The review might be entertainingly dismissive. This in itself might not
be useful to anyone, but I don't think reviews have to be "useful". IF
criticism is just another kind of artistic self-expression, a parallel
art form to IF. And all art is useless :)
Stephen.
>There's no voting on
>reviews,
Didn't someone do a review-of-comp-reviews post a couple years back? I can't
remember who, though.
That was Mike Sousa in Comp02. Available on the web here:
http://www.strangebreezes.com/if/writings/revreviews.htm
Stephen.
>Stephen Bond <ste...@NOSPAMkuleuven.ac.be> wrote:
>
>.... Now, does the community *really* think that Ninja was less fun to play
>than PTBAD, or were more people just willing to give it a 1 without
>bothering? They were both bad games, but at least in my opinion Ninja was
>clearly more entertaining. :)
PTBAD 3 may have been Pretty Bad, but it was better than Ninja.
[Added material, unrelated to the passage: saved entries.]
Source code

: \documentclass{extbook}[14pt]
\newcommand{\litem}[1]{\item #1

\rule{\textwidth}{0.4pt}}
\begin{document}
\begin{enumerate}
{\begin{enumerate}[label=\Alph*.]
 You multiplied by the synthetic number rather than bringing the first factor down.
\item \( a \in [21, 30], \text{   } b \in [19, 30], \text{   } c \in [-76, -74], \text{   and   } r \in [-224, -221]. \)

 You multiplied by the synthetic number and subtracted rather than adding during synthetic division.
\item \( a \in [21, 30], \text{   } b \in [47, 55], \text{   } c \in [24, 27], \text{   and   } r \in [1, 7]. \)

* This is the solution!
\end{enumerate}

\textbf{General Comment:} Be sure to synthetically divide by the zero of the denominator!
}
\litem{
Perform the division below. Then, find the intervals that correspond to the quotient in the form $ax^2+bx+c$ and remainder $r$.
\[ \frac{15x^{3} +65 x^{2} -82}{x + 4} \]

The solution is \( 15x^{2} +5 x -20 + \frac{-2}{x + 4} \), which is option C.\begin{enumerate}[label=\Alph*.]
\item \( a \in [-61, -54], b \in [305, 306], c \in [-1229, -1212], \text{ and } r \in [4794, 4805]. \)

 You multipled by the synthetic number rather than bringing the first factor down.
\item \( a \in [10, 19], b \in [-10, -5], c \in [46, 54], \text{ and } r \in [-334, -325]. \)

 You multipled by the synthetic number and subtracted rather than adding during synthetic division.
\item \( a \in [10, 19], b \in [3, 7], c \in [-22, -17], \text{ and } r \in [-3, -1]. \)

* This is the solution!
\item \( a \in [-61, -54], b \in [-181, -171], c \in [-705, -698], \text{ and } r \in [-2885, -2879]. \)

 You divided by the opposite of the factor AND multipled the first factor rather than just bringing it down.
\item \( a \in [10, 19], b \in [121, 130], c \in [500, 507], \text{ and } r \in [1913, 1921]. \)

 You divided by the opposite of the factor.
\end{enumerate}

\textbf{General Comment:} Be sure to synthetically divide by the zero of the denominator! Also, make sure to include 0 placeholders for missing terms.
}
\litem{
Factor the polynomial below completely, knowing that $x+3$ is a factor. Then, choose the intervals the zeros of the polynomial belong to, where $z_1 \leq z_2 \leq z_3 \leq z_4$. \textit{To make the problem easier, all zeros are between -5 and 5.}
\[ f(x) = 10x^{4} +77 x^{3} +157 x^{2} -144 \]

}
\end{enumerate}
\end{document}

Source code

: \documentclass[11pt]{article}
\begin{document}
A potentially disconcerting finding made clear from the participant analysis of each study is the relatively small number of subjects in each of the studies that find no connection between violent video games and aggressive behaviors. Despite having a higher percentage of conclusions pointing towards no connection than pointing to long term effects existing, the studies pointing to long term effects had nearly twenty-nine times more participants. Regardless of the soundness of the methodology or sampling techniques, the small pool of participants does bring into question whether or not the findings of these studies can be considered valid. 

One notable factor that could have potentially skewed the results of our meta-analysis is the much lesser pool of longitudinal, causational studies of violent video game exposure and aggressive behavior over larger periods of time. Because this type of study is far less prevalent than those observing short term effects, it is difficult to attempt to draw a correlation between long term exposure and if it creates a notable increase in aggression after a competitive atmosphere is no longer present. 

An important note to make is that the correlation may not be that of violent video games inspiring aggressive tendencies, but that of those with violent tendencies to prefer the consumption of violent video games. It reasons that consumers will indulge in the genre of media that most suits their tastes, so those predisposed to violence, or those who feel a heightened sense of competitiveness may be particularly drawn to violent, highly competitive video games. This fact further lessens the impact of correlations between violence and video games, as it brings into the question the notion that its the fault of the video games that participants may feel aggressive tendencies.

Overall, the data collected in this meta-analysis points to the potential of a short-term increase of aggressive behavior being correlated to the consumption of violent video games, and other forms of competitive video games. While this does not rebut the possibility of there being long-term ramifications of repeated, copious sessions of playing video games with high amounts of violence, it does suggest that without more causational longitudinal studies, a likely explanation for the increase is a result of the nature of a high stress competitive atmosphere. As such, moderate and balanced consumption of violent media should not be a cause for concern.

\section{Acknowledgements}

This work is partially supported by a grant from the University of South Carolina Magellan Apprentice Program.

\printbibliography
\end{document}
In Ninja, the weakest link would be the parser. It did not have much
flexibility and was compounded by the fact that there wasn't that much to
do in the game.
PTBAD 3 was intentionally bad - some people liked it because they
recognized it as a satire of bad games, but it still managed to be better
than Ninja even though I didn't recognize the satire. Plus, PTBAD 3 was a
bit easier to navigate.
I have yet to read a single instance in which the reviewer wrote "The prose
in this game is not up to professional standards. In fact, the prose is not
even up to university standards. However, since the author is not a
professional IF writer, I'm not going to penalize him for that." None of us
are getting paid, but the standards are still high. Thus, I find your excuse
rather lame.
Since you have posted a link to Mike Sousa's meta-reviews from comp02, you
may notice that his critique of your reviews is basically the same as mine:
"Comments: Stephen's reviews were, er, hard to review. Of the 24 games,
almost half were dismissed with little to no reason -- usually in a
throwaway sentence, usually two to three games at a time."
> > 'Making an example out of someone' is a discriminatory practice. It
means to
> > give someone an unusally harsh penalty in order to deter others from
doing
> > the same thing. Whether or not it's effective, it is still
discriminatory.
>
> Yeah, but that doesn't mean it's wrong. For example, I see no problem
> with giving all fatally bugged games an automatic 1 to discourage people
> from entering fatally bugged games into the comp.
That's a lot less controversial than say giving all non-TADS/Inform games a
1. If a game is unfinishable due to a fatal bug, then you're hardly going
against the grain by doing so. (On the other hand, if the fatal error only
happens if you enter the data centre while carrying the sword and the pocket
lint, after putting the blue square in the green hole, then I think you are
being excessively harsh. I wonder how much software you have written.
Andrew
To be honest, the quality of prose in IF games rarely reaches
professional standards, and the quality of IF reviews even less so.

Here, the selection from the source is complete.